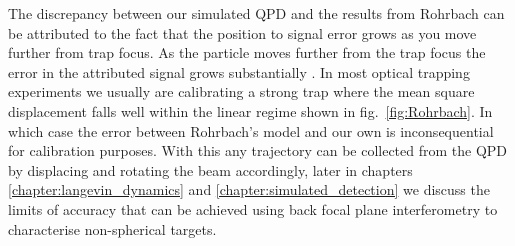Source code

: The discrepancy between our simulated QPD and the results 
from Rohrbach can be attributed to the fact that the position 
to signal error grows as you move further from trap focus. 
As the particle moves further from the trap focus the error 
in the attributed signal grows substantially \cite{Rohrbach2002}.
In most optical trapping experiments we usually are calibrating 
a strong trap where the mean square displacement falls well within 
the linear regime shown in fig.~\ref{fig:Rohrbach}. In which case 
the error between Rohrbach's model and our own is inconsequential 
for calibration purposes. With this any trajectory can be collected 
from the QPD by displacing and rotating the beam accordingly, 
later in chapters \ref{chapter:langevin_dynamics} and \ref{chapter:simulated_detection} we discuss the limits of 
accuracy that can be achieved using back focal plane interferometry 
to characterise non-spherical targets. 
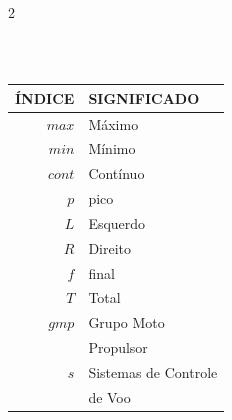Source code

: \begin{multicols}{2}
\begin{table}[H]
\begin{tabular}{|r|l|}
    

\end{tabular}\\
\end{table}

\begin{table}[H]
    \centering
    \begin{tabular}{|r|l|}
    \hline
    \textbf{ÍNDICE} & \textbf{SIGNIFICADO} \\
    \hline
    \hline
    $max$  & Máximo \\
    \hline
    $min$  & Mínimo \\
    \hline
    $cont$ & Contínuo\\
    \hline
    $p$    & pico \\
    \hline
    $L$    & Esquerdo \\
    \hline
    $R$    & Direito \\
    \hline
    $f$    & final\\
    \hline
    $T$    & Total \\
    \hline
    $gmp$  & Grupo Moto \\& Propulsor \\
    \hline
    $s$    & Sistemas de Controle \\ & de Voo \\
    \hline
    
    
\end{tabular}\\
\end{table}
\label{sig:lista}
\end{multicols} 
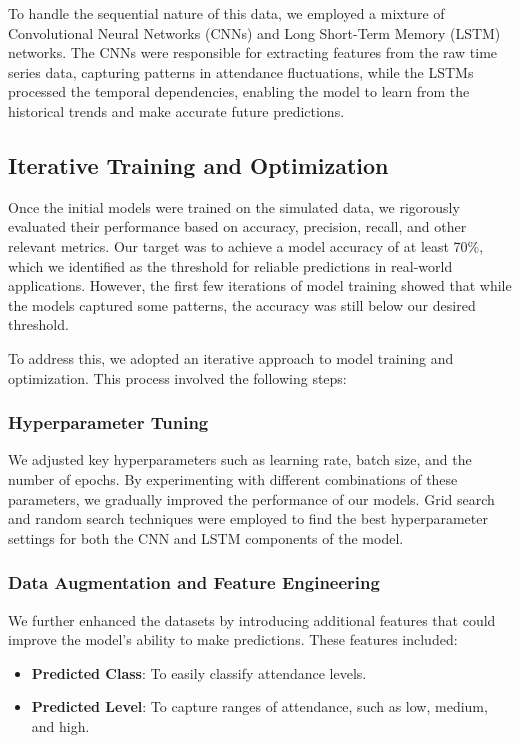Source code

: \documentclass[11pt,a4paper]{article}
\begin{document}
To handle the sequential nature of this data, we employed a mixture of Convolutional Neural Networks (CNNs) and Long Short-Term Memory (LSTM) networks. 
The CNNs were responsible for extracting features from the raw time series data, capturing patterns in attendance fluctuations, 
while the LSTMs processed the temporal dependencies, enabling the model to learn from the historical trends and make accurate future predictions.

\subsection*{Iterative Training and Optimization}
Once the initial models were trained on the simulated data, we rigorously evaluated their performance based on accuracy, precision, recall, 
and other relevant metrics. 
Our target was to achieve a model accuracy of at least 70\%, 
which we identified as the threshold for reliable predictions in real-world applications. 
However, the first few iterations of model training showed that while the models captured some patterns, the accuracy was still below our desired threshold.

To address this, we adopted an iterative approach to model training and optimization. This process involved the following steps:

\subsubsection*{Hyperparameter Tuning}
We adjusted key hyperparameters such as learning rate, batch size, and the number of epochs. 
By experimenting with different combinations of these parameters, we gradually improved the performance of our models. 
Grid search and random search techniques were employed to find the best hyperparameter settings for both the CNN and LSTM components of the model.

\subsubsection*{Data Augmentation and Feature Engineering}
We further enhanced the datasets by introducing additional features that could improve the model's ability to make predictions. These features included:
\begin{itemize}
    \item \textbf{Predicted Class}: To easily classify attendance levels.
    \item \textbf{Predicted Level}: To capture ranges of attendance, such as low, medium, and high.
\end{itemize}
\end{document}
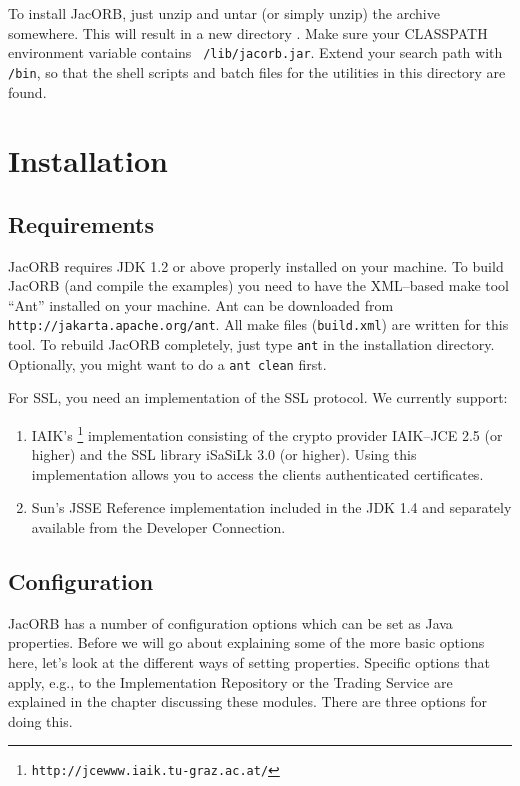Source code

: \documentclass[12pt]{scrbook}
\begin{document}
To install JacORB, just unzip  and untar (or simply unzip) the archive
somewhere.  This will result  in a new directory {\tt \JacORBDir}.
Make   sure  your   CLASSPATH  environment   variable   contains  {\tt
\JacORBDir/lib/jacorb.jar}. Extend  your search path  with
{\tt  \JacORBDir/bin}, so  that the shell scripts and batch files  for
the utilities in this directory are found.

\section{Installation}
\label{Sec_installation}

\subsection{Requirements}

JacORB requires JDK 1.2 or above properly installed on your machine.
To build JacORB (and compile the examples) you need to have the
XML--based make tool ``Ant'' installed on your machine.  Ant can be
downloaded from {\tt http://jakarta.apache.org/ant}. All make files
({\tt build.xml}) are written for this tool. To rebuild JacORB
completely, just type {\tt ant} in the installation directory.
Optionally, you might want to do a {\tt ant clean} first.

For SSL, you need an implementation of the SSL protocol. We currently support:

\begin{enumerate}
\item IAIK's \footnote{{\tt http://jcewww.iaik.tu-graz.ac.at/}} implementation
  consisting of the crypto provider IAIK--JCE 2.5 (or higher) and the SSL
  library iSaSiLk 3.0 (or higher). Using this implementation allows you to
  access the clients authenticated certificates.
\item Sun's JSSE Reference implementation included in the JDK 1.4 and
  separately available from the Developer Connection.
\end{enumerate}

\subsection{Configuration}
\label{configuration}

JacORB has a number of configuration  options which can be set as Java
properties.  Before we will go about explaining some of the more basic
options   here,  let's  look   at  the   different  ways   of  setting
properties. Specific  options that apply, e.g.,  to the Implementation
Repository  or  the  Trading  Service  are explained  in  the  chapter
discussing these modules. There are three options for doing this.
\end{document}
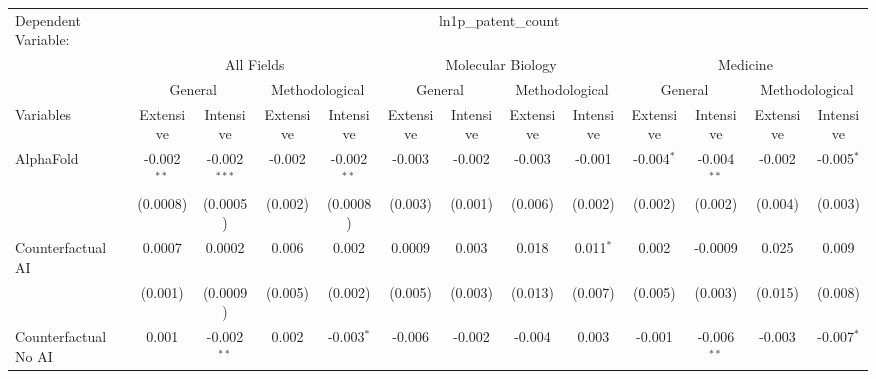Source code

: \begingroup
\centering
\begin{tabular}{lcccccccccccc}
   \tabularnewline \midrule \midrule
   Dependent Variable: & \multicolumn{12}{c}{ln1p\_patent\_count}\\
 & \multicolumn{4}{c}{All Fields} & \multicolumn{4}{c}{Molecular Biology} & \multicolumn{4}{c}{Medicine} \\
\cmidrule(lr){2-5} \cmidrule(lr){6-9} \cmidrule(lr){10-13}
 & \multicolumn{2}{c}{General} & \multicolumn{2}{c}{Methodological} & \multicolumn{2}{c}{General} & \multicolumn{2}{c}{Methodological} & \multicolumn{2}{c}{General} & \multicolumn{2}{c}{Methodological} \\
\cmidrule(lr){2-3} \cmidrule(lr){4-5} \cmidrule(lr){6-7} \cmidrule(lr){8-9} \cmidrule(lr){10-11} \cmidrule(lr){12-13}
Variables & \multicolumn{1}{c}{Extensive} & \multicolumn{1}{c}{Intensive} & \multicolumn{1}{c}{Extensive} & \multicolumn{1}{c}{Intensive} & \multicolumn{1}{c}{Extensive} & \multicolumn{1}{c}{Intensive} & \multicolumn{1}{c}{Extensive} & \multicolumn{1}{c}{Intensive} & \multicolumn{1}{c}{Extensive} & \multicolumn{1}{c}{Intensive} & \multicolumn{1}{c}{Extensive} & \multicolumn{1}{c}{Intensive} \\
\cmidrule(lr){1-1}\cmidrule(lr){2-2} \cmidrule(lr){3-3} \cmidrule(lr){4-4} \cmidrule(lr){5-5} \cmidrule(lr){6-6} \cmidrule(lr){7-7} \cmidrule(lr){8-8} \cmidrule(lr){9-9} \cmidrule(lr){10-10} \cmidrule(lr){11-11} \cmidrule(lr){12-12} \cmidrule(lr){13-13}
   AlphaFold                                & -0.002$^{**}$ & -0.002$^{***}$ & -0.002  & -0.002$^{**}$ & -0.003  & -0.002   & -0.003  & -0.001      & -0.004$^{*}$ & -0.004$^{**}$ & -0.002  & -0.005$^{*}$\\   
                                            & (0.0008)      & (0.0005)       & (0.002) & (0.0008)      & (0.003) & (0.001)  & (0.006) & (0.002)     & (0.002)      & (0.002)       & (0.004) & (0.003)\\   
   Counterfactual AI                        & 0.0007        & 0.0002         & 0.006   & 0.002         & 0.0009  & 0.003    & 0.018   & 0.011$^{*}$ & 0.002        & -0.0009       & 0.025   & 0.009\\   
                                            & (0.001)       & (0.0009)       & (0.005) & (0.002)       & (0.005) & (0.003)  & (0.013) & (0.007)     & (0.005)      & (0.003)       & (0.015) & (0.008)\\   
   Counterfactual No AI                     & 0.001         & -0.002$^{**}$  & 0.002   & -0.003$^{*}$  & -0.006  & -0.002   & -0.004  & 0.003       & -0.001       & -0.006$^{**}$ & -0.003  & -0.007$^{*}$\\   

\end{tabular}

--------

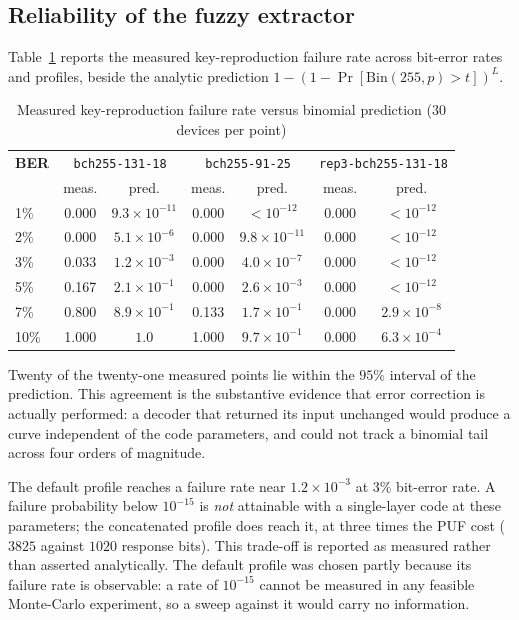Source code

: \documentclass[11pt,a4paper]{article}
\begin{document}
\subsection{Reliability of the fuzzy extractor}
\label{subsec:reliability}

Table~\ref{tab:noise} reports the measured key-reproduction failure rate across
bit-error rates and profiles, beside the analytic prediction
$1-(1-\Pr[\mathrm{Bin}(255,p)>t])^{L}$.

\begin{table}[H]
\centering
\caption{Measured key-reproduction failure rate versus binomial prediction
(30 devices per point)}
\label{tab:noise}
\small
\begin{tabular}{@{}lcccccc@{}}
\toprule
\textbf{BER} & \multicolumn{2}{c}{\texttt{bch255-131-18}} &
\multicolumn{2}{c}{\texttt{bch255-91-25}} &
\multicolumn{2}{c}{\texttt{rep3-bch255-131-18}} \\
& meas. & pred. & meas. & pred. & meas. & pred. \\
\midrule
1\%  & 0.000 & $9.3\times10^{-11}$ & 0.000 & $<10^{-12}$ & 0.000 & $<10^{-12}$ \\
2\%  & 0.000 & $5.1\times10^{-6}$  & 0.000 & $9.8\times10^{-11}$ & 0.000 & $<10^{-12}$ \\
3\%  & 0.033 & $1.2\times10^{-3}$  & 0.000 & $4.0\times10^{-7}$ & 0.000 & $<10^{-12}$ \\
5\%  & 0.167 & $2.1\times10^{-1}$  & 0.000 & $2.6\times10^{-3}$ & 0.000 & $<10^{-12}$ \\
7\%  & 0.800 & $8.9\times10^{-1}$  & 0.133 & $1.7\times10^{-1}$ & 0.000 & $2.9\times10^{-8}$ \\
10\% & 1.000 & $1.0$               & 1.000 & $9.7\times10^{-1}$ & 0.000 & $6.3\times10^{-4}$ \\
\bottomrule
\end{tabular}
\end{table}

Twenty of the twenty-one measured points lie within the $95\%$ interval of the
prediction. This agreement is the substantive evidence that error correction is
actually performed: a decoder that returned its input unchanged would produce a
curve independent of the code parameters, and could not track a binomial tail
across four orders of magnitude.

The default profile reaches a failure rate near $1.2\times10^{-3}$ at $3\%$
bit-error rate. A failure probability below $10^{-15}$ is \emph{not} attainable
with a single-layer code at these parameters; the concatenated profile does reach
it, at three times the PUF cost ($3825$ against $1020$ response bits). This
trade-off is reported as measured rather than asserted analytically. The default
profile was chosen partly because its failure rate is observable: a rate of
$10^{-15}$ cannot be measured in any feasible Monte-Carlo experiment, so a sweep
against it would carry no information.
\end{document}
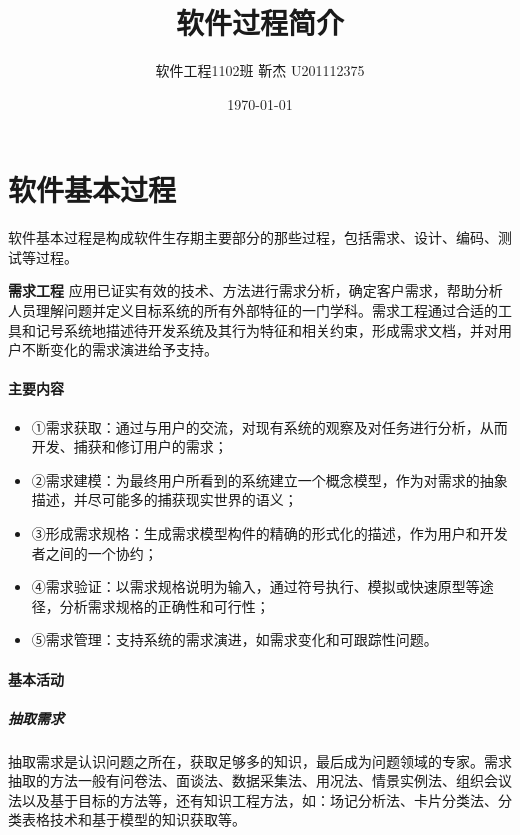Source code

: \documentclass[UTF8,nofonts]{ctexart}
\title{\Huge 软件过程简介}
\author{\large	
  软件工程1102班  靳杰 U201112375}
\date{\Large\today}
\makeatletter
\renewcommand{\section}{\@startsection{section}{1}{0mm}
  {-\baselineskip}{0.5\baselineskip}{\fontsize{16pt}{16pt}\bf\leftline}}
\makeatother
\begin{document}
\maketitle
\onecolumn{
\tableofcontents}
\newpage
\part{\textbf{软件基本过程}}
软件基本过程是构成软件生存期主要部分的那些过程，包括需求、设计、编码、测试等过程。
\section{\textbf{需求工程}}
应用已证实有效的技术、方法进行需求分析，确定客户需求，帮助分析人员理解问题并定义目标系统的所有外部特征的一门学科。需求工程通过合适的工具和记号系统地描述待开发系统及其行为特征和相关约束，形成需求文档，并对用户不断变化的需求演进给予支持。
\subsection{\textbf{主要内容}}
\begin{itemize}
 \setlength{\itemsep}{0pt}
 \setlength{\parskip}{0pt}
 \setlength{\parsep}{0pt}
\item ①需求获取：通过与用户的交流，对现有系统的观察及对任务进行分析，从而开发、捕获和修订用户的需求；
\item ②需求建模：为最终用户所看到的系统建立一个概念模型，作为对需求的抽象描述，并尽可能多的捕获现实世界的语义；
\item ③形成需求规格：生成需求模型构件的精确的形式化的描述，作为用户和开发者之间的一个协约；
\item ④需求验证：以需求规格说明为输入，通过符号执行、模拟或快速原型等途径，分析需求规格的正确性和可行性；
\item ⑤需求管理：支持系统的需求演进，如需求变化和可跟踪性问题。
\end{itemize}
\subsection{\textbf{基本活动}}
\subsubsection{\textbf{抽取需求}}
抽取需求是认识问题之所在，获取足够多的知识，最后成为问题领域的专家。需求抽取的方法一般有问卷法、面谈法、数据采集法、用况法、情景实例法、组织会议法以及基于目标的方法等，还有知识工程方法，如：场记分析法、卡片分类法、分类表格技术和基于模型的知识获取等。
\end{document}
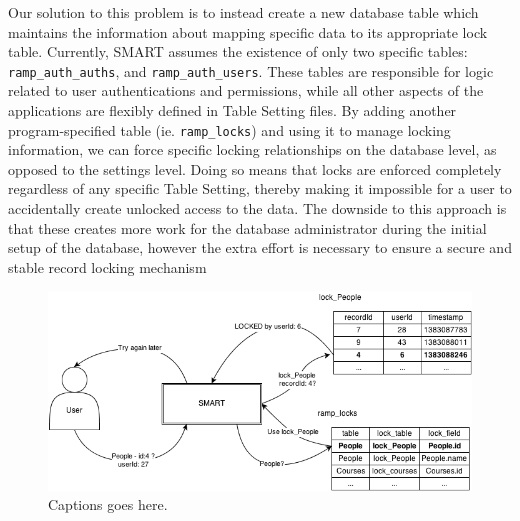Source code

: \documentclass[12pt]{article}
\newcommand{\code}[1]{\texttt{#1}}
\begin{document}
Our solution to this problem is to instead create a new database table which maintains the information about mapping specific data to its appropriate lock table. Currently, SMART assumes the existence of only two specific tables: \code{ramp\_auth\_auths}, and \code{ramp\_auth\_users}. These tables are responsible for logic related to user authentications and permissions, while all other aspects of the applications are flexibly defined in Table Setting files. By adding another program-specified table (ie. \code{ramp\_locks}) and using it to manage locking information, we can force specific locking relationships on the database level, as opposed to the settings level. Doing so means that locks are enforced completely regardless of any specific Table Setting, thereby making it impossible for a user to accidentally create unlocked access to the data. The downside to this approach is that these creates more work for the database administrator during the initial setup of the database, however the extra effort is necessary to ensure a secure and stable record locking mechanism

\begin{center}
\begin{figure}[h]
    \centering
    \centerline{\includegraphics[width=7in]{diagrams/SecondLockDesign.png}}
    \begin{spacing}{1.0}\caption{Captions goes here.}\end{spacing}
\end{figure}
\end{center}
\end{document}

--------

## [What the task asks]
Each line of the data that holds the word "Counterfactual" should be copied.

## [Result of the task]
   Counterfactual AI                        & 0.0007        & 0.0002         & 0.006   & 0.002         & 0.0009  & 0.003    & 0.018   & 0.011$^{*}$ & 0.002        & -0.0009       & 0.025   & 0.009\\   
   Counterfactual No AI                     & 0.001         & -0.002$^{**}$  & 0.002   & -0.003$^{*}$  & -0.006  & -0.002   & -0.004  & 0.003       & -0.001       & -0.006$^{**}$ & -0.003  & -0.007$^{*}$\\   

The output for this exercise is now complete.